» Record set:
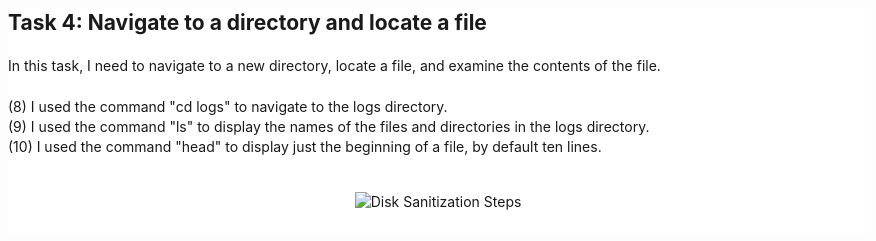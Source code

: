   <h2>Task 4: Navigate to a directory and locate a file </h2>
In this task, I need to navigate to a new directory, locate a file, and examine the contents of the file.
 <br /> <br />
(8) I used the command "cd logs" to navigate to the logs directory. <br/>
(9) I used the command "ls" to display the names of the files and directories in the logs directory. <br/>
(10) I used the command "head" to display just the beginning of a file, by default ten lines. 
<br/> <br/> <p align="center">
<img src="https://imgur.com/wVQKkak.png" height="80%" width="80%" alt="Disk Sanitization Steps"/>
<br /> <br />



<!--
 ```diff
- text in red
+ text in green
! text in orange
# text in gray
@@ text in purple (and bold)@@
```
--!>
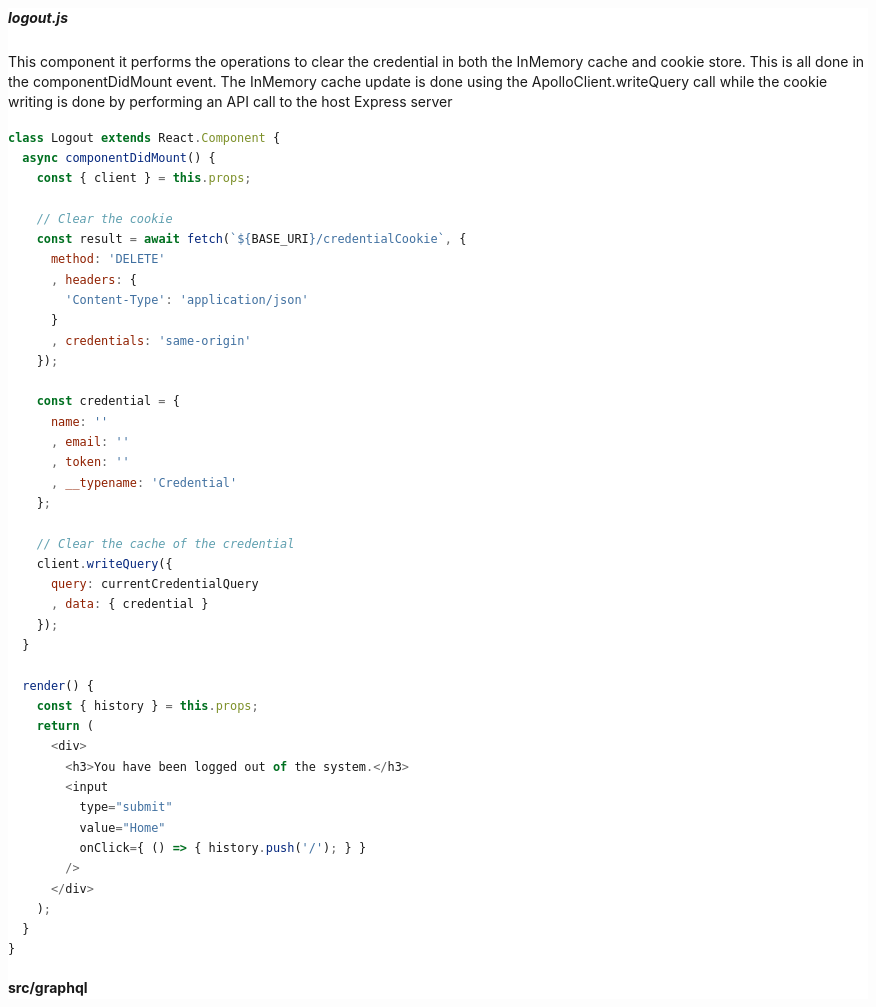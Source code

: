 ##### logout.js

This component it performs the operations to clear the credential in both the InMemory cache and cookie store. This is all done in the componentDidMount event. The InMemory cache update is done using the ApolloClient.writeQuery call while the cookie writing is done by performing an API call to the host Express server

```js
class Logout extends React.Component {
  async componentDidMount() {
    const { client } = this.props;

    // Clear the cookie
    const result = await fetch(`${BASE_URI}/credentialCookie`, {
      method: 'DELETE'
      , headers: {
        'Content-Type': 'application/json'
      }
      , credentials: 'same-origin'
    });

    const credential = {
      name: ''
      , email: ''
      , token: ''
      , __typename: 'Credential'
    };

    // Clear the cache of the credential
    client.writeQuery({
      query: currentCredentialQuery
      , data: { credential }
    });
  }

  render() {
    const { history } = this.props;
    return (
      <div>
        <h3>You have been logged out of the system.</h3>
        <input
          type="submit"
          value="Home"
          onClick={ () => { history.push('/'); } }
        />
      </div>
    );
  }
}
```

#### src/graphql
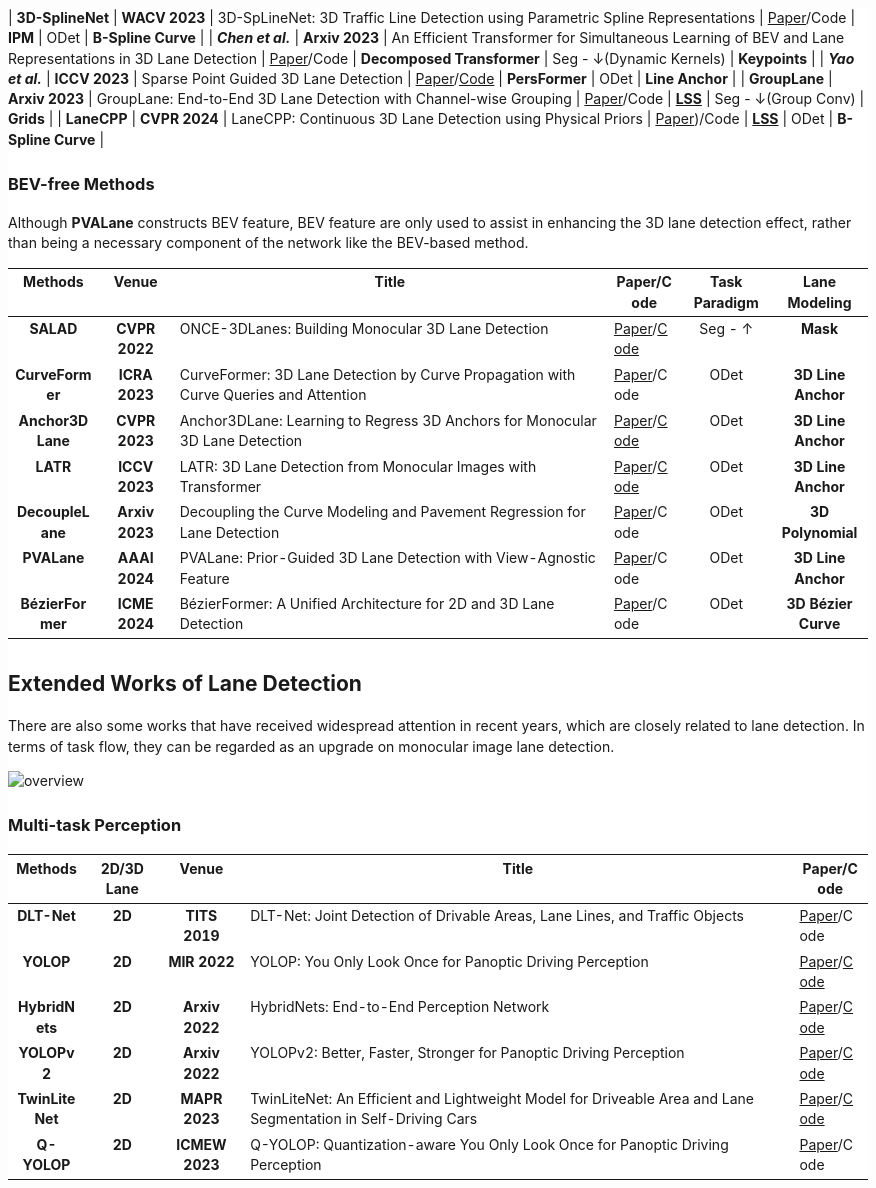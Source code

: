|  **3D-SplineNet**  | **WACV 2023**  | 3D-SpLineNet: 3D Traffic Line Detection using Parametric Spline Representations | [Paper](https://openaccess.thecvf.com/content/WACV2023/html/Pittner_3D-SpLineNet_3D_Traffic_Line_Detection_Using_Parametric_Spline_Representations_WACV_2023_paper.html)/Code |                   **IPM**                   |           ODet           | **B-Spline Curve** |
| ***Chen et al.***  | **Arxiv 2023** | An Efficient Transformer for Simultaneous Learning of BEV and Lane Representations in 3D Lane Detection | [Paper](https://arxiv.org/abs/2306.04927)/Code               |         **Decomposed Transformer**          | Seg - ↓(Dynamic Kernels) |   **Keypoints**    |
|  ***Yao et al.***  | **ICCV 2023**  | Sparse Point Guided 3D Lane Detection                        | [Paper](https://openaccess.thecvf.com/content/ICCV2023/html/Yao_Sparse_Point_Guided_3D_Lane_Detection_ICCV_2023_paper.html)/[Code](https://github.com/YaoChengTang/Sparse-Point-Guided-3D-Lane-Detection) |             ****PersFormer****              |           ODet           |  **Line Anchor**   |
|   **GroupLane**    | **Arxiv 2023** | GroupLane: End-to-End 3D Lane Detection with Channel-wise Grouping | [Paper](https://arxiv.org/abs/2307.09472)/Code               | **[LSS](https://arxiv.org/abs/2008.05711)** |   Seg - ↓(Group Conv)    |     **Grids**      |
|    **LaneCPP**     | **CVPR 2024**  | LaneCPP: Continuous 3D Lane Detection using Physical Priors  | [Paper](https://arxiv.org/abs/2406.08381))/Code              | **[LSS](https://arxiv.org/abs/2008.05711)** |           ODet           | **B-Spline Curve** |

### BEV-free Methods

Although **PVALane** constructs BEV feature, BEV feature are only used to assist in enhancing the 3D lane detection effect, rather than being a necessary component of the network like the BEV-based method.

|     Methods      |     Venue      | Title                                                        | Paper/Code                                                   | Task Paradigm |    Lane Modeling    |
| :--------------: | :------------: | ------------------------------------------------------------ | ------------------------------------------------------------ | :-----------: | :-----------------: |
|    **SALAD**     | **CVPR 2022**  | ONCE-3DLanes: Building Monocular 3D Lane Detection           | [Paper](https://arxiv.org/abs/2205.00301)/[Code](https://github.com/once-3dlanes/once_3dlanes_benchmark) |    Seg - ↑    |      **Mask**       |
| **CurveFormer**  | **ICRA 2023**  | CurveFormer: 3D Lane Detection by Curve Propagation with Curve Queries and Attention | [Paper](https://arxiv.org/abs/2209.07989)/Code               |     ODet      | **3D  Line Anchor** |
| **Anchor3DLane** | **CVPR 2023**  | Anchor3DLane: Learning to Regress 3D Anchors for Monocular 3D Lane Detection | [Paper](https://arxiv.org/abs/2301.02371)/[Code](https://github.com/tusen-ai/Anchor3DLane) |     ODet      | **3D Line Anchor**  |
|     **LATR**     | **ICCV 2023**  | LATR: 3D Lane Detection from Monocular Images with Transformer | [Paper](https://arxiv.org/abs/2308.04583)/[Code](https://github.com/JMoonr/LATR) |     ODet      | **3D  Line Anchor** |
| **DecoupleLane** | **Arxiv 2023** | Decoupling the Curve Modeling and Pavement Regression for Lane Detection | [Paper](https://arxiv.org/abs/2309.10533)/Code               |     ODet      |  **3D Polynomial**  |
|   **PVALane**    | **AAAI 2024**  | PVALane: Prior-Guided 3D Lane Detection with View-Agnostic Feature | [Paper](https://ojs.aaai.org/index.php/AAAI/article/view/28592)/Code |     ODet      | **3D Line Anchor**  |
| **BézierFormer** | **ICME 2024**  | BézierFormer: A Unified Architecture for 2D and 3D Lane Detection | [Paper](https://arxiv.org/abs/2404.16304)/Code               |     ODet      | **3D Bézier Curve** |

## Extended Works of Lane Detection

There are also some works that have received widespread attention in recent years, which are closely related to lane detection. In terms of task flow, they can be regarded as an upgrade on monocular image lane detection.

![overview](figs/roadmap.png)

### Multi-task Perception

|       Methods       | 2D/3D Lane |     Venue      | Title                                                        | Paper/Code                                                   |
| :-----------------: | :--------: | :------------: | ------------------------------------------------------------ | ------------------------------------------------------------ |
|     **DLT-Net**     |   **2D**   | **TITS 2019**  | DLT-Net: Joint Detection of Drivable Areas, Lane Lines, and Traffic Objects | [Paper](https://ieeexplore.ieee.org/document/8937825)/Code   |
|      **YOLOP**      |   **2D**   |  **MIR 2022**  | YOLOP: You Only Look Once for Panoptic Driving Perception    | [Paper](https://arxiv.org/abs/2108.11250)/[Code](https://arxiv.org/abs/2108.11250) |
|   **HybridNets**    |   **2D**   | **Arxiv 2022** | HybridNets: End-to-End Perception Network                    | [Paper](https://arxiv.org/abs/2203.09035)/[Code](https://github.com/datvuthanh/HybridNets) |
|     **YOLOPv2**     |   **2D**   | **Arxiv 2022** | YOLOPv2: Better, Faster, Stronger for Panoptic Driving Perception | [Paper](https://arxiv.org/abs/2208.11434)/[Code](https://github.com/CAIC-AD/YOLOPv2) |
|   **TwinLiteNet**   |   **2D**   | **MAPR 2023**  | TwinLiteNet: An Efficient and Lightweight Model for Driveable Area and Lane Segmentation in Self-Driving Cars | [Paper](https://arxiv.org/abs/2307.10705)/[Code](https://github.com/chequanghuy/TwinLiteNet) |
|     **Q-YOLOP**     |   **2D**   | **ICMEW 2023** | Q-YOLOP: Quantization-aware You Only Look Once for Panoptic Driving Perception | [Paper](https://arxiv.org/abs/2307.04537)/Code               |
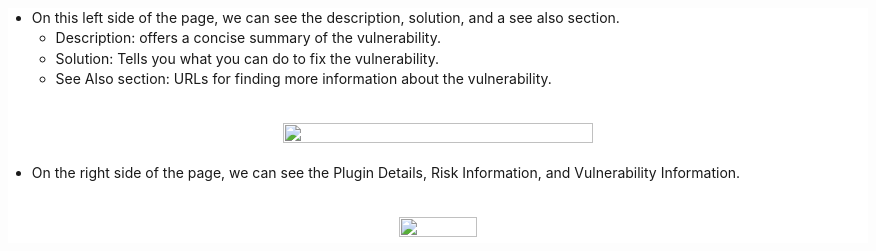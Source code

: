 - On this left side of the page, we can see the description, solution, and a see also section.
  - Description: offers a concise summary of the vulnerability.
  - Solution: Tells you what you can do to fix the vulnerability.
  - See Also section: URLs for finding more information about the vulnerability.

<p align="center">
<br/>
<img src="https://i.imgur.com/r7nDq40.png" height="60%" width="60%" alt=""/>
<br />

- On the right side of the page, we can see the Plugin Details, Risk Information, and Vulnerability Information.

<p align="center">
<br/>
<img src="https://i.imgur.com/iC1XK5e.png" height="30%" width="30%" alt=""/>
<br />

» What is being asked: Tally the lines above that hold "props" and write the result as a lone number.

» Reply to the exercise: 2